Humans can only see light with wavelengths of between 400nm and 700nm, as shown on the chart above. This range is called visible light. Humans cannot see any light with wavelengths above or below this range without special equipment.  
Ultraviolet light
Ultraviolet light has a frequency of 10nm to 400nm, meaning that it is not visible to the human eye. Its wavelength is longer than that of X-Rays, but shorter than visible light. Ultraviolet has a large number of uses at various wavelengths. Bug zappers use UV at 350-370nm because flies are most attracted to ultraviolet light at 365nm, whereas 250-300nm UV is used for forensic analysis and drug detection.
Ultraviolet is also heavily used for security purposes such as card readers. Many sensitive documents, such as passports or credit cards, include watermarks or images that can only be seen under UV light. 
Visible light
A typical human eye can see light from 400nm to 700nm on the electromagnetic spectrum. This range is called ‘visible light’.  Not all colors that humans can distinguish are in the visible spectrum; for example, pink is not included as it is a mix of multiple visible spectrum colors.
Some species can see light that is not in the visible spectrum. Bees can see ultraviolet light this helps them navigate to seek out nectar in flowers, many other insects and birds can also see ultraviolet light.

Near infrared light

Near infrared light is in the range of 700nm-1400nm on the electromagnetic spectrum and has wavelengths that are longer than those of visible light, meaning that humans can’t see it. Infrared photography most commonly uses near infrared light.   That area of the light spectrum overlaps visible light and infrared light in the 590nm to 920nm range.
A common misconception is that near infrared light is used for thermal imaging, but you actually need far infrared light that.  Near infrared light, is also used in in medicine for a technique named photo-biomodulation for the treatment of oral ulcers caused by chemotherapy and wound healing. 

Far infrared light

Far infrared light is in the 15μm-1mm region of the electromagnetic spectrum. Unlike near infrared, which can only detect reflected infrared light, far infrared can ‘see’ sources of heat. This makes it useful for thermal imaging. An example use of this would be for fire fighters to seek out bodies in smoky, dark conditions.  NOTE:  Everyday infrared photography does not use far infrared light, as it would be too expensive for most people to afford. However, specialised equipment is available for use by businesses and authorities.
In Infrared Photography we want we want to block visible light and only pass infrared light or some quantity of infrared light in order to remove much of the visible color we normally see when light is  reflected on the camera sensor.
My Adventure

My adventure in IR Photography began by purchasing a standard IR Filter rated at 720nm.  This filter was screwed onto the front end of my camera lens.  The images were created by first focusing without the 720 IR Filter and then attaching the filter (which blocked almost all light) and without changing any setting, focus, etc. on the camera and lens, hit the shutter release to capture an image which the Digital camera saw as primarily RED.  I then had to download that strange looking image and adjust it using software to change the RGB (Red, Green and Blue) relationships so that I could create an artistic image that could show unique color or be converted to Black & White for an artistic Monochrome look.

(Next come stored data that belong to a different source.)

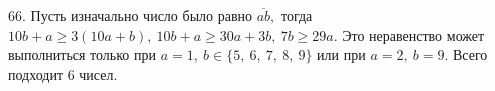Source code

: 66. Пусть изначально число было равно  $\overline{ab},$ тогда $10b+a\geqslant3(10a+b),\ 10b+a\geqslant30a+3b,\ 7b\geqslant29a.$ Это неравенство может выполниться только при $a=1,\ b\in\{5,\ 6,\ 7,\ 8,\ 9\}$ или при $a=2,\ b=9.$ Всего подходит 6 чисел.\\
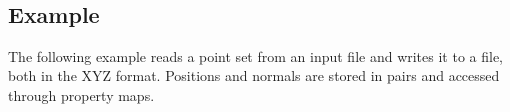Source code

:   \\
  \\
 \\
 \\


\subsection{Example}

The following example reads a point set from an input file and writes it to a file, both in the XYZ format. Positions and normals are stored in pairs and accessed through property maps.
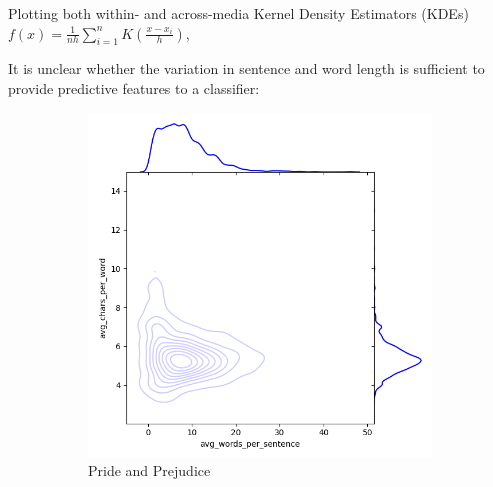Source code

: \documentclass{article}
\begin{document}
\begin{titlepage}
Plotting both within- and across-media Kernel Density Estimators (KDEs) $f(x) = \frac{1}{nh} \sum_{i=1}^{n} K\left(\frac{x - x_i}{h}\right)$,

It is unclear whether the variation in sentence and word length is sufficient to provide predictive features to a classifier:

\begin{figure}[H]
    \centering
    \caption{Selected Within-Media KDE Plots}
    \begin{subfigure}[b]{0.45\textwidth}
        \centering
        \includegraphics[width=\textwidth]{images/3d_kde_test_0.png}
        \caption{Pride and Prejudice}
        \label{fig:subfig1}
    \end{subfigure}
    \hfill
    \begin{subfigure}[b]{0.45\textwidth}
        \centering

\end{subfigure}
\end{figure}
\end{titlepage}
\end{document}
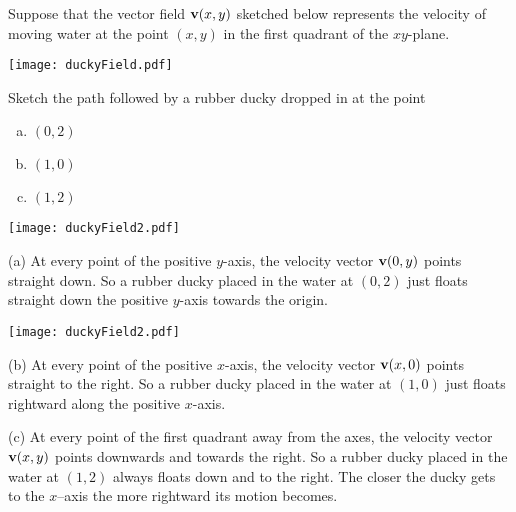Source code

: 



\begin{question}
Suppose that the vector field $\mathbf{v}(x,y)$ sketched below represents the velocity of 
moving water at the point $(x,y)$ in the first quadrant of the $xy$-plane.
  \begin{center}
       \texttt{[image: duckyField.pdf]}
  \end{center}
Sketch the path followed by a rubber ducky dropped in at the point
\begin{enumerate}[(a)]
\item $(0,2)$
\item $(1,0)$
\item $(1,2)$
\end{enumerate}
\end{question}


\begin{answer} 
\begin{center}
       \texttt{[image: duckyField2.pdf]}
  \end{center}
\end{answer}

\begin{solution}
(a) At every point of the positive $y$-axis, the velocity vector $\mathbf{v}(0,y)$
points straight down. So a rubber ducky placed in the water at $(0,2)$
just floats straight down the positive $y$-axis towards the origin.

\begin{center}
       \texttt{[image: duckyField2.pdf]}
  \end{center}

\noindent
(b) At every point of the positive $x$-axis, the velocity vector $\mathbf{v}(x,0)$
points straight to the right. So a rubber ducky placed in the water at $(1,0)$
just floats rightward along the positive $x$-axis.

\noindent
(c) At every point of the first quadrant away from the axes, the 
velocity vector $\mathbf{v}(x,y)$ points downwards and towards the right. So a 
rubber ducky placed in the water at $(1,2)$ always floats down and to 
the right. The closer the ducky gets to the $x$--axis the more rightward 
its motion becomes. 

\end{solution}


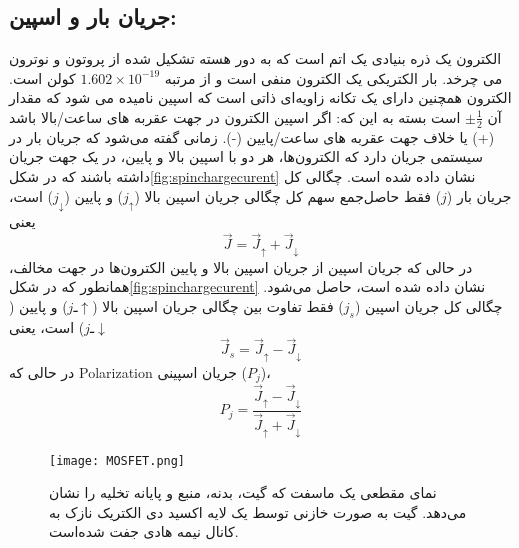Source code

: \subsection{جریان بار و اسپین:}
الکترون یک ذره بنیادی یک اتم است که به دور هسته تشکیل شده از پروتون و نوترون می چرخد. بار الکتریکی یک الکترون منفی است و از مرتبه $1.602\times 10^{-19}$ کولن است. الکترون همچنین دارای یک تکانه زاویه‌ای ذاتی است که اسپین نامیده می شود که مقدار آن $\pm\frac{1}{2}$ است بسته به این که: اگر اسپین الکترون در جهت عقربه های ساعت/بالا باشد (+) یا خلاف جهت عقربه های ساعت/پایین (-). زمانی گفته می‌شود که جریان بار در سیستمی جریان دارد که الکترون‌ها، هر دو با اسپین بالا و پایین، در یک جهت جریان داشته باشند که در شکل\ref{fig:spinchargecurent} نشان داده شده است. چگالی کل جریان بار ($j$) فقط حاصل‌جمع سهم کل چگالی جریان اسپین بالا ($j_{\uparrow}$) و پایین ($j_{\downarrow}$) 
است، یعنی
\begin{equation}
    \vec{J}={\vec{J}}_{\uparrow }+{\vec{J}}_{\downarrow}
\end{equation}
در حالی که جریان اسپین از جریان اسپین بالا و پایین الکترون‌ها در جهت مخالف، همانطور که در شکل\ref{fig:spinchargecurent} نشان داده شده است، حاصل می‌شود. چگالی کل جریان اسپین ($j_s$) فقط تفاوت بین چگالی جریان اسپین بالا ($jـ\uparrow$) و پایین ($jـ\downarrow$) است، یعنی
\begin{equation}
    \vec{J}_{s} = \vec{J}_{\uparrow} - \vec{J}_{\downarrow}
\end{equation}
در حالی که \gls{Polarization} جریان اسپینی ($P_j$)،
\begin{equation}
    P_j = \frac{\vec{J}_{\uparrow} - \vec{J}_{\downarrow}}{\vec{J}_{\uparrow} + \vec{J}_{\downarrow}}
\end{equation}
\begin{figure*}[!ht]
    \centering
    \texttt{[image: MOSFET.png]}
    \caption{نمای مقطعی یک ماسفت که گیت، بدنه، منبع و پایانه تخلیه را نشان می‌دهد. گیت به صورت خازنی توسط یک لایه اکسید دی الکتریک نازک به کانال نیمه هادی جفت شده‌است.}
    \label{fig:mosfet}
\end{figure*}
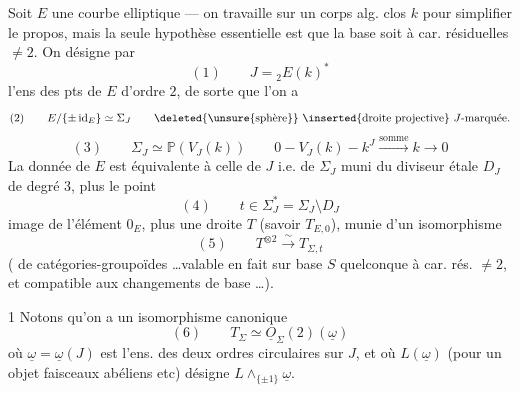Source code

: 
Soit $E$ une courbe elliptique --- on travaille sur un corps alg. clos $k$ pour simplifier le propos, mais la seule hypothèse essentielle est que la base soit à car. résiduelles $\ne2$. On désigne par 
\[
(1)\qquad J={}_2E(k)^*
\]
l'ens des pts de $E$ d'ordre $2$, de sorte que l'on a
\[
(2)\qquad E/\{\pm\operatorname{id}_E\}\simeq\Sigma_J
\qquad\text{\deleted{\unsure{sphère}} \inserted{droite projective} $J$-marquée.}
\]
\[
(3)\qquad\Sigma_J\simeq\mathbb P(V_J(k))
\qquad 0\mathbin{-}V_J(k)\mathbin{-}k^J\xrightarrow{\text{somme}}k\longrightarrow0
\]
La donnée de $E$ est équivalente à celle de $J$ i.e. de $\Sigma_J$ muni du diviseur étale $D_J$ de degré $3$, plus le point
\[
(4)\qquad t\in\Sigma_J^*=\Sigma_J\setminus D_J
\]
image de l'élément $0_E$, plus une droite $T$  (savoir $T_{E,0}$), munie d'un isomorphisme
\[
(5)\qquad T^{\otimes2}\xrightarrow{\sim}T_{\Sigma,t}
\]
(  de catégories-groupoïdes \ldots valable en fait sur base $S$ quelconque à car. rés. $\ne2$, et compatible aux changements de base \ldots).

1 Notons qu'on a un isomorphisme canonique
\[
(6)\qquad T_\Sigma\simeq\underline O_\Sigma(2)(\underline\omega)
\]
où $\underline\omega=\underline\omega(J)$ est l'ens. des deux ordres circulaires sur $J$, et où $L(\underline\omega)$ (pour un objet   faisceaux abéliens etc) désigne $L\wedge_{\{\pm1\}}\underline\omega$.
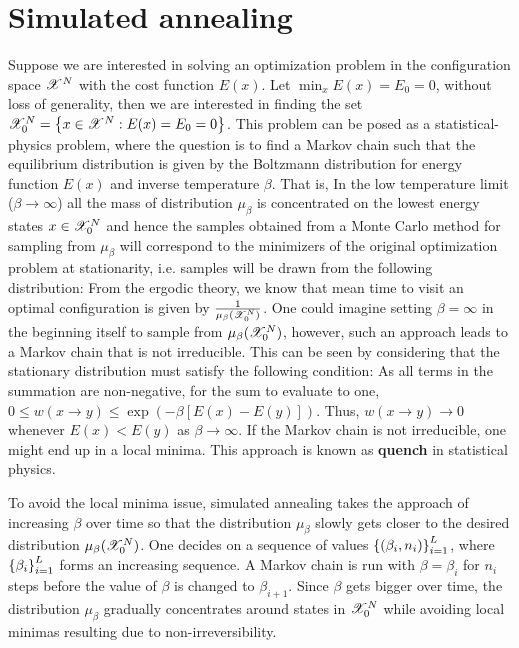 \documentclass[letterpaper,english,10pt]{article}
\begin{document}
\section{Simulated annealing}
Suppose we are interested in solving an optimization problem in the configuration space $\mathscr{X}^N$ with the cost function $E(x)$. 
Let $\min_xE(x) = E_0 = 0$, without loss of generality, 
then we are interested in finding the set $\mathscr{X}^N_0 = \left\{x \in \mathscr{X}^N: E(x) = E_0 = 0\right\}$. 
This problem can be posed as a statistical-physics problem, where the question is to find a Markov chain such that the equilibrium distribution is given by the Boltzmann distribution for energy function $E(x)$ and inverse temperature $\beta$. 
That is, 
In the low temperature limit ($\beta \to \infty$) all the mass of distribution $\mu_\beta$ is concentrated on the lowest energy states $x \in \mathscr{X}_0^N$ and hence the samples obtained from a Monte Carlo method for sampling from $\mu_\beta$ will correspond to the minimizers of the original optimization problem at stationarity, i.e. samples will be drawn from the following distribution:
From the ergodic theory, we know that mean time to visit an optimal configuration is given by $\frac{1}{\mu_\beta(\mathscr{X}_0^N)}$. One could imagine setting $\beta = \infty$ in the beginning itself to sample from $\mu_\beta(\mathscr{X}_0^N)$, however, such an approach leads to a Markov chain that is not irreducible. This can be seen by considering that the stationary distribution must satisfy the following condition:
As all terms in the summation are non-negative, for the sum to evaluate to one, $0 \le w(x \to y) \le \exp(-\beta[E(x) - E(y)])$. Thus, $w(x \to y) \to 0$ whenever $E(x) < E(y)$ as $\beta \to \infty$. If the Markov chain is not irreducible, one might end up in a local minima. This approach is known as \textbf{quench} in statistical physics.

To avoid the local minima issue, simulated annealing takes the approach of increasing $\beta$ over time so that the distribution $\mu_\beta$ slowly gets closer to the desired distribution $\mu_\beta(\mathscr{X}_0^N)$. One decides on a sequence of values $\left\{(\beta_i, n_i)\right\}_{i=1}^L$, where $\left\{\beta_i\right\}_{i=1}^L$ forms an increasing sequence. A Markov chain is run with $\beta = \beta_i$ for $n_i$ steps before the value of $\beta$ is changed to $\beta_{i+1}$. Since $\beta$ gets bigger over time, the distribution $\mu_\beta$ gradually concentrates around states in $\mathscr{X}_0^N$ while avoiding local minimas resulting due to non-irreversibility.
\end{document}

Subsequently, I purchased a filter rated at 590nm which blocked less IR light and experimented the same way.  It was only then that I decided it was worth getting one of my cameras converted to IR.  In that way, I didn't have to mess with putting a filter on the lens because the filter would be after the lens directly on top of the camera light sensor.  In this way, I can see the scene I want to photography and then the image is created with the same results of color removal that I would get with the IR filter attached to the lens.

Sometime in the future when I learn more I will write more about IR Photography for now here are 
some examples of images I have created with lens filters as well as the newly converted camera.

Taken with a standard 720nm lens filter

Taken with a 590nm lens filter

Taken with 590nm converted camera
with color manipulation

Taken with 590nm converted camera
with conversion to monochrome for effect

Taken with 590nm converted camera
with color adjusted for effect

Taken with 590nm converted camera
with color enhanced effects

Taken with 590nm converted camera
converted to monochrome

I see lots of possibilities with this art form.  One very special feature is that I can shoot in any type of light, even harsh mid-day light, and create fine artistic images.

More will following in another blog in the near future.